WHAT THIS TASK INVOLVES:
Search the records for the string "that", then copy each line where it appears.

AVAILABLE DATA:
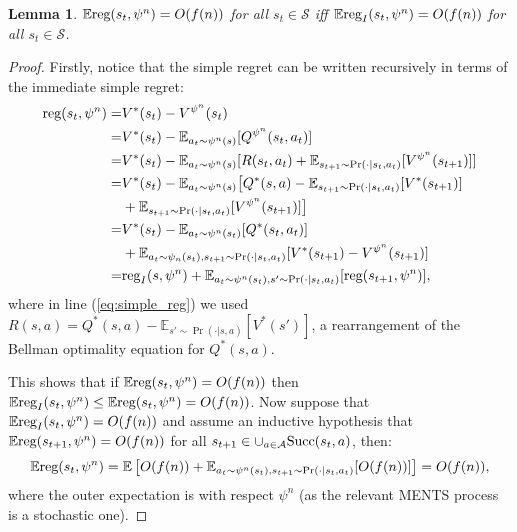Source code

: \documentclass{article}
\newcommand{\bb}[1]{\mathbb{#1}}
\newcommand{\cl}[1]{\mathcal{#1}}
\newcommand{\suc}[1]{\cup_{a\in\cl{A}}\textnormal{Succ}(#1,a)}
\newcommand{\reg}{\textnormal{reg}}
\theoremstyle{plain}
\newtheorem{lemma}[theorem]{Lemma}
\begin{document}
\begin{appendices}
    
        \begin{lemma} \label{lem:imm_simple_regret}
            $\bb{E}\reg(s_t,\psi^n)=O(f(n))$ for all $s_t\in\cl{S}$ iff $\bb{E}\reg_I(s_t,\psi^n)=O(f(n))$ for all $s_t\in\cl{S}$.
        \end{lemma}
        \begin{proof}
            Firstly, notice that the simple regret can be written recursively in terms of the immediate simple regret:
            \begin{align}
                \reg(s_t,\psi^n) =& V^*(s_t) - V^{\psi^n}(s_t) \\
                    =& V^*(s_t) - \bb{E}_{a_t\sim\psi^n(s)}[Q^{\psi^n}(s_t,a_t)] \\
                    =& V^*(s_t) - \bb{E}_{a_t\sim\psi^n(s)}[R(s_t,a_t) +    
                        \bb{E}_{s_{t+1}\sim\Pr(\cdot|s_t,a_t)}[V^{\psi^n}(s_{t+1})]] \\
                    =& V^*(s_t) - \bb{E}_{a_t\sim\psi^n(s)}\big[Q^*(s,a) - 
                        \bb{E}_{s_{t+1}\sim\Pr(\cdot|s_t,a_t)}[V^*(s_{t+1})]  \notag \\
                        &+ \bb{E}_{s_{t+1}\sim\Pr(\cdot|s_t,a_t)}[V^{\psi^n}(s_{t+1})]\big] \label{eq:simple_reg} \\
                    =& V^*(s_t) - \bb{E}_{a_t\sim\psi^n(s_t)}[Q^*(s_t,a_t)] \notag \\
                        &+ \bb{E}_{a_t\sim\psi_n(s_t),s_{t+1}\sim\Pr(\cdot|s_t,a_t)}[
                            V^*(s_{t+1}) - V^{\psi^n}(s_{t+1})] \\
                    =& \reg_I(s,\psi^n) + 
                        \bb{E}_{a_t\sim\psi^n(s_t),s'\sim\Pr(\cdot|s_t,a_t)}[\reg(s_{t+1},\psi^n)], \label{eq:regret_relation}
            \end{align}
            where in line (\ref{eq:simple_reg}) we used $R(s,a) = Q^*(s,a) - \bb{E}_{s'\sim\Pr(\cdot|s,a)}[V^*(s')]$, a rearrangement of the Bellman optimality equation for $Q^*(s,a)$.
            
            This shows that if $\bb{E}\reg(s_t,\psi^n)=O(f(n))$ then $\bb{E}\reg_I(s_t,\psi^n)\leq \bb{E}\reg(s_t,\psi^n) = O(f(n))$. Now suppose that $\bb{E}\reg_I(s_t,\psi^n)=O(f(n))$ and assume an inductive hypothesis that $\bb{E}\reg(s_{t+1},\psi^n)=O(f(n))$ for all $s_{t+1}\in\suc{s_t}$, then:
            \begin{align}
                \bb{E}\reg(s_t,\psi^n) = \bb{E}\left[ O(f(n)) + \bb{E}_{a_t\sim\psi^n(s_t),s_{t+1}\sim\Pr(\cdot|s_t,a_t)}[O(f(n))] \right] = O(f(n)),
            \end{align}
            where the outer expectation is with respect $\psi^n$ (as the relevant MENTS process is a stochastic one).
        \end{proof}






\end{appendices}
\end{document}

SOLUTION FOR THIS TASK:
            Firstly, notice that the simple regret can be written recursively in terms of the immediate simple regret:
            This shows that if $\bb{E}\reg(s_t,\psi^n)=O(f(n))$ then $\bb{E}\reg_I(s_t,\psi^n)\leq \bb{E}\reg(s_t,\psi^n) = O(f(n))$. Now suppose that $\bb{E}\reg_I(s_t,\psi^n)=O(f(n))$ and assume an inductive hypothesis that $\bb{E}\reg(s_{t+1},\psi^n)=O(f(n))$ for all $s_{t+1}\in\suc{s_t}$, then:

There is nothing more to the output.